======== Records shown ========

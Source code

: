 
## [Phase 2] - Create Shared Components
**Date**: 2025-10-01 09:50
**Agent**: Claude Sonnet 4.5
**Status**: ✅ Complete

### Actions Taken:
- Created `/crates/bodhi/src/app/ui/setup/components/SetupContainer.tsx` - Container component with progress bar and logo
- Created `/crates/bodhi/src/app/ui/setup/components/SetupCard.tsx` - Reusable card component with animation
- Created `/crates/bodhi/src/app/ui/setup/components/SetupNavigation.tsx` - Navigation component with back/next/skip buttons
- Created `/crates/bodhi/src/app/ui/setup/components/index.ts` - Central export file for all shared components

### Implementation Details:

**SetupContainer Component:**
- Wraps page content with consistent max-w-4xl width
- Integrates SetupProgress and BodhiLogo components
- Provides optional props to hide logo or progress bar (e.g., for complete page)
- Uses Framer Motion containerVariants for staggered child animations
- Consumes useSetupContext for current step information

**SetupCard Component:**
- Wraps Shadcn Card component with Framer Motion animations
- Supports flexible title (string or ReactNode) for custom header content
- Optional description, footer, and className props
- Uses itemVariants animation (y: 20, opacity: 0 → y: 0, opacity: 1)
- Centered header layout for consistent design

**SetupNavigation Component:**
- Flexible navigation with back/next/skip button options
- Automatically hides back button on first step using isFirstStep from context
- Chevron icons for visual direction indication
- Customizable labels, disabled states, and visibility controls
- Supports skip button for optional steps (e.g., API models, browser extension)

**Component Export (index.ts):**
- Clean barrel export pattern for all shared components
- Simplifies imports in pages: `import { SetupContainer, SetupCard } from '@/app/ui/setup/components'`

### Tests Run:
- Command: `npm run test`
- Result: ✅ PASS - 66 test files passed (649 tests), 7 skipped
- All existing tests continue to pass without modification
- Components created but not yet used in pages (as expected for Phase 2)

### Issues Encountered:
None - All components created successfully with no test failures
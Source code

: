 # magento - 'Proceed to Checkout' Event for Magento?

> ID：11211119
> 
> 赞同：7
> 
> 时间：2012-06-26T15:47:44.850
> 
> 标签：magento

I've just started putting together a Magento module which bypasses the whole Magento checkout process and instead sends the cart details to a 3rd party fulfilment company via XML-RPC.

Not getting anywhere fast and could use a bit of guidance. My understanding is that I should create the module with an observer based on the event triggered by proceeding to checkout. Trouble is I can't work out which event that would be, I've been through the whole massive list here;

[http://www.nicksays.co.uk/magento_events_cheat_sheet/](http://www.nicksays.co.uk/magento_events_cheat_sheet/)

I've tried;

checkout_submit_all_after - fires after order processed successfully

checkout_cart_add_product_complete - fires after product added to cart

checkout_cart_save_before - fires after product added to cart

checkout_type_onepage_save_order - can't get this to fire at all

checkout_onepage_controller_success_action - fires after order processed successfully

========

Please copy the lines in the records above between the one holding "- Wraps page" and the one holding "- Result: ✅", inclusive, exactly and with no other line.

Task result:
- Wraps page content with consistent max-w-4xl width
- Integrates SetupProgress and BodhiLogo components
- Provides optional props to hide logo or progress bar (e.g., for complete page)
- Uses Framer Motion containerVariants for staggered child animations
- Consumes useSetupContext for current step information

**SetupCard Component:**
- Wraps Shadcn Card component with Framer Motion animations
- Supports flexible title (string or ReactNode) for custom header content
- Optional description, footer, and className props
- Uses itemVariants animation (y: 20, opacity: 0 → y: 0, opacity: 1)
- Centered header layout for consistent design

**SetupNavigation Component:**
- Flexible navigation with back/next/skip button options
- Automatically hides back button on first step using isFirstStep from context
- Chevron icons for visual direction indication
- Customizable labels, disabled states, and visibility controls
- Supports skip button for optional steps (e.g., API models, browser extension)

**Component Export (index.ts):**
- Clean barrel export pattern for all shared components
- Simplifies imports in pages: `import { SetupContainer, SetupCard } from '@/app/ui/setup/components'`

### Tests Run:
- Command: `npm run test`
- Result: ✅ PASS - 66 test files passed (649 tests), 7 skipped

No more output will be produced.